Georgia v. Trustees of the Cincinnati Southern Railway
Headline: 1879 Georgia law granting Cincinnati Southern Railway a permanent right-of-way is enforced; Court bars Georgia from revoking or reclaiming the railroad land, protecting the railway’s long-term use.
Holding:
- Prevents Georgia from reclaiming the granted portion of its railroad right-of-way.
- Protects railroad investments made to build and maintain tracks on that land.
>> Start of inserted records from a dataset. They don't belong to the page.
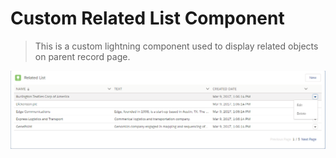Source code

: # Custom Related List Component
> This is a custom lightning component used to display related objects on parent record page.

![](screen.png)

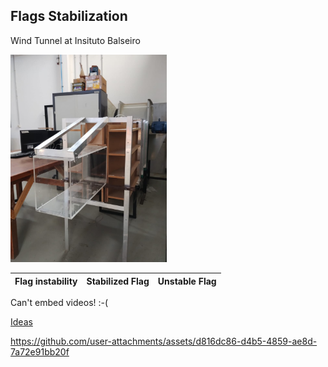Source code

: ##  Flags Stabilization 

Wind Tunnel at Insituto Balseiro 

<img src="/figures/tunel_balseiro.jpeg" alt="tunel_balseiro" width="250"/>

| Flag instability | Stabilized Flag | Unstable Flag |
|------------------|-----------------|---------------|

Can't embed videos! :-(




[Ideas](discusion.md)

https://github.com/user-attachments/assets/d816dc86-d4b5-4859-ae8d-7a72e91bb20f















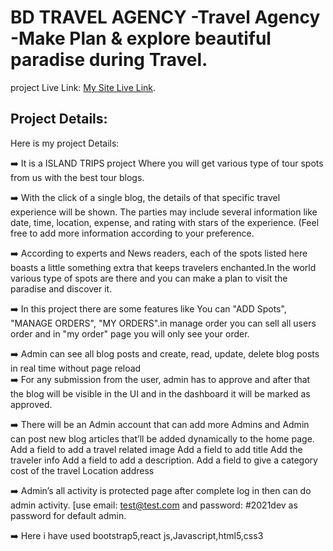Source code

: # BD TRAVEL AGENCY -Travel Agency -Make Plan & explore beautiful paradise during Travel.

project Live Link: [My Site Live Link](https://tour-island.web.app/).

## Project Details:

Here is my project Details:

:arrow_right: It is a ISLAND TRIPS project Where you will get various type of tour spots from us with the best tour blogs.  <br/>

:arrow_right: With the click of a single blog, the details of that specific travel experience will be shown. The parties may include several information like date, time, location, expense, and rating with stars of the experience. (Feel free to add more information according to your preference. <br/>

:arrow_right: According to experts and News readers, each of the spots listed here boasts a little something extra that keeps travelers enchanted.In the world various type of spots are there and you can make a plan to visit the paradise and discover it.<br/>

:arrow_right: In this project there are some features like You can "ADD Spots", "MANAGE ORDERS", "MY ORDERS".in manage order you can sell all users order and in "my order" page you will only see your order.<br/>

:arrow_right: Admin can see all blog posts and create, read, update, delete blog posts in real time without page reload<br/>
:arrow_right: For any submission from the user, admin has to approve and after that the blog will be visible in the UI and in the dashboard it will be marked as approved.<br/>

:arrow_right: There will be an Admin account that can add more Admins and Admin can post new blog articles that’ll be added dynamically to the home page.
Add a field to add a travel related image
Add a field to add title
Add the traveler info
Add a field to add a description.
Add a field to give a category 
cost of the travel
Location address
<br/>

:arrow_right: Admin’s all activity is protected page after complete log in then can do admin activity. [use email: test@test.com and password: #2021dev as password for default admin.<br/>



:arrow_right: Here i have used bootstrap5,react js,Javascript,html5,css3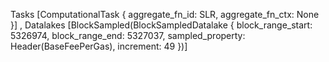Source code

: Tasks [ComputationalTask { aggregate_fn_id: SLR, aggregate_fn_ctx: None }]
, Datalakes [BlockSampled(BlockSampledDatalake { block_range_start: 5326974, block_range_end: 5327037, sampled_property: Header(BaseFeePerGas), increment: 49 })] 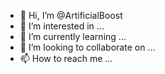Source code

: - 👋 Hi, I’m @ArtificialBoost
- 👀 I’m interested in ...
- 🌱 I’m currently learning ...
- 💞️ I’m looking to collaborate on ...
- 📫 How to reach me ...

<!---
ArtificialBoost/ArtificialBoost is a ✨ special ✨ repository because its `README.md` (this file) appears on your GitHub profile.
You can click the Preview link to take a look at your changes.
--->
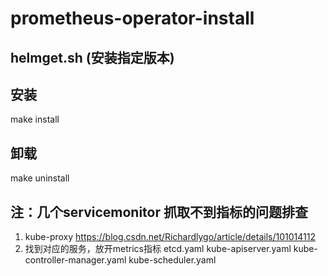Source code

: 
# prometheus-operator-install

## helmget.sh  (安装指定版本)

## 安装 
make install

## 卸载
make uninstall

## 注：几个servicemonitor 抓取不到指标的问题排查
1. kube-proxy
https://blog.csdn.net/Richardlygo/article/details/101014112
2. 找到对应的服务，放开metrics指标
etcd.yaml  kube-apiserver.yaml  kube-controller-manager.yaml  kube-scheduler.yaml

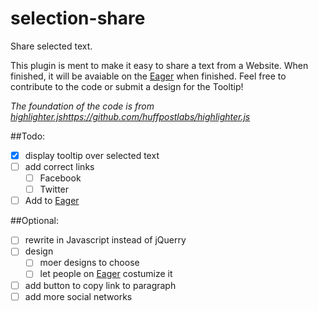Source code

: # selection-share
Share selected text.

This plugin is ment to make it easy to share a text from a Website. When finished, it will be avaiable on the [Eager](https://eager.io/) when finished.
Feel free to contribute to the code or submit a design for the Tooltip!

*The foundation of the code is from [highlighter.js]()https://github.com/huffpostlabs/highlighter.js*

##Todo:
- [x] display tooltip over selected text
- [ ] add correct links
  - [ ] Facebook
  - [ ] Twitter
- [ ] Add to [Eager](https://eager.io/)

##Optional:
- [ ] rewrite in Javascript instead of jQuerry
- [ ] design
  - [ ] moer designs to choose
  - [ ] let people on [Eager](https://eager.io/) costumize it
- [ ] add button to copy link to paragraph
- [ ] add more social networks
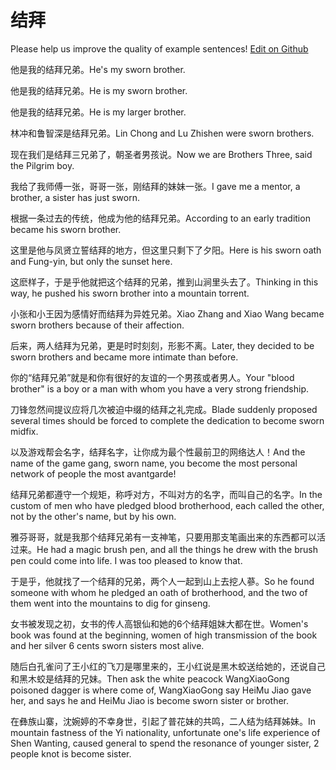 # 结拜

Please help us improve the quality of example sentences! [Edit on Github](https://github.com/jiyushe/jiyu-example-sentence-source/blob/main/chinese/jiebai.md)

<p><span class="chinese">他是我的结拜兄弟。</span><span class="english">He's my sworn brother.</span></p>

<p><span class="chinese">他是我的结拜兄弟。</span><span class="english">He is my sworn brother.</span></p>

<p><span class="chinese">他是我的结拜兄弟。</span><span class="english">He is my larger brother.</span></p>

<p><span class="chinese">林冲和鲁智深是结拜兄弟。</span><span class="english">Lin Chong and Lu Zhishen were sworn brothers.</span></p>

<p><span class="chinese">现在我们是结拜三兄弟了，朝圣者男孩说。</span><span class="english">Now we are Brothers Three, said the Pilgrim boy.</span></p>

<p><span class="chinese">我给了我师傅一张，哥哥一张，刚结拜的妹妹一张。</span><span class="english">I gave me a mentor, a brother, a sister has just sworn.</span></p>

<p><span class="chinese">根据一条过去的传统，他成为他的结拜兄弟。</span><span class="english">According to an early tradition became his sworn brother.</span></p>

<p><span class="chinese">这里是他与凤贤立誓结拜的地方，但这里只剩下了夕阳。</span><span class="english">Here is his sworn oath and Fung-yin, but only the sunset here.</span></p>

<p><span class="chinese">这麽样子，于是乎他就把这个结拜的兄弟，推到山涧里头去了。</span><span class="english">Thinking in this way, he pushed his sworn brother into a mountain torrent.</span></p>

<p><span class="chinese">小张和小王因为感情好而结拜为异姓兄弟。</span><span class="english">Xiao Zhang and Xiao Wang became sworn brothers because of their affection.</span></p>

<p><span class="chinese">后来，两人结拜为兄弟，更是时时刻刻，形影不离。</span><span class="english">Later, they decided to be sworn brothers and became more intimate than before.</span></p>

<p><span class="chinese">你的“结拜兄弟”就是和你有很好的友谊的一个男孩或者男人。</span><span class="english">Your "blood brother" is a boy or a man with whom you have a very strong friendship.</span></p>

<p><span class="chinese">刀锋忽然间提议应将几次被迫中缀的结拜之礼完成。</span><span class="english">Blade suddenly proposed several times should be forced to complete the dedication to become sworn midfix.</span></p>

<p><span class="chinese">以及游戏帮会名字，结拜名字，让你成为最个性最前卫的网络达人！</span><span class="english">And the name of the game gang, sworn name, you become the most personal network of people the most avantgarde!</span></p>

<p><span class="chinese">结拜兄弟都遵守一个规矩，称呼对方，不叫对方的名字，而叫自己的名字。</span><span class="english">In the custom of men who have pledged blood brotherhood, each called the other, not by the other's name, but by his own.</span></p>

<p><span class="chinese">雅芬哥哥，就是我那个结拜兄弟有一支神笔，只要用那支笔画出来的东西都可以活过来。</span><span class="english">He had a magic brush pen, and all the things he drew with the brush pen could come into life. I was too pleased to know that.</span></p>

<p><span class="chinese">于是乎，他就找了一个结拜的兄弟，两个人一起到山上去挖人蔘。</span><span class="english">So he found someone with whom he pledged an oath of brotherhood, and the two of them went into the mountains to dig for ginseng.</span></p>

<p><span class="chinese">女书被发现之初，女书的传人高银仙和她的6个结拜姐妹大都在世。</span><span class="english">Women's book was found at the beginning, women of high transmission of the book and her silver 6 cents sworn sisters most alive.</span></p>

<p><span class="chinese">随后白孔雀问了王小红的飞刀是哪里来的，王小红说是黑木蛟送给她的，还说自己和黑木蛟是结拜的兄妹。</span><span class="english">Then ask the white peacock WangXiaoGong poisoned dagger is where come of, WangXiaoGong say HeiMu Jiao gave her, and says he and HeiMu Jiao is become sworn sister or brother.</span></p>

<p><span class="chinese">在彝族山寨，沈婉婷的不幸身世，引起了普花妹的共鸣，二人结为结拜姊妹。</span><span class="english">In mountain fastness of the Yi nationality, unfortunate one's life experience of Shen Wanting, caused general to spend the resonance of younger sister, 2 people knot is become sister.</span></p>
- Limits states’ ability to revoke similar conveyances of state-owned land to rail companies.
Summary
Background
The State of Georgia sued to stop the Cincinnati Southern Railway’s trustees and successors from occupying part of the Western and Atlantic Railroad’s right-of-way that the State owned. In 1879 Georgia passed a statute granting “the use” of a portion of the State railroad between Boyce’s Station and Chattanooga to the trustees of the Cincinnati Southern Railway, describing track spacing and grade and noting lessee consent only about lease term. In 1916 Georgia attempted to repeal the earlier act and treat the grant as a revocable license, prompting this suit.
Reasoning
The Court read the plain words of the 1879 law and concluded that granting “the use of that portion of the right-of-way” conveyed a right-of-way in the ordinary sense. A grant to a corporation or to perpetual trustees holding for corporate uses need not include extra words like “in fee” or “and its successors” to be permanent. The Court also rejected the argument that the grant was an unconstitutional gratuity, finding the conveyance served a public purpose and gave mutual benefits that supported permanence. Because the language and purpose pointed to a lasting conveyance, the State could not undo the grant.
Real world impact
The Court dismissed Georgia’s suit and left the 1879 grant intact. That protects the railway and any long-term investments made to build and maintain tracks on the granted land. The decision limits a State’s ability to reclaim state-owned railroad land when the statute’s words and public purpose indicate a permanent grant.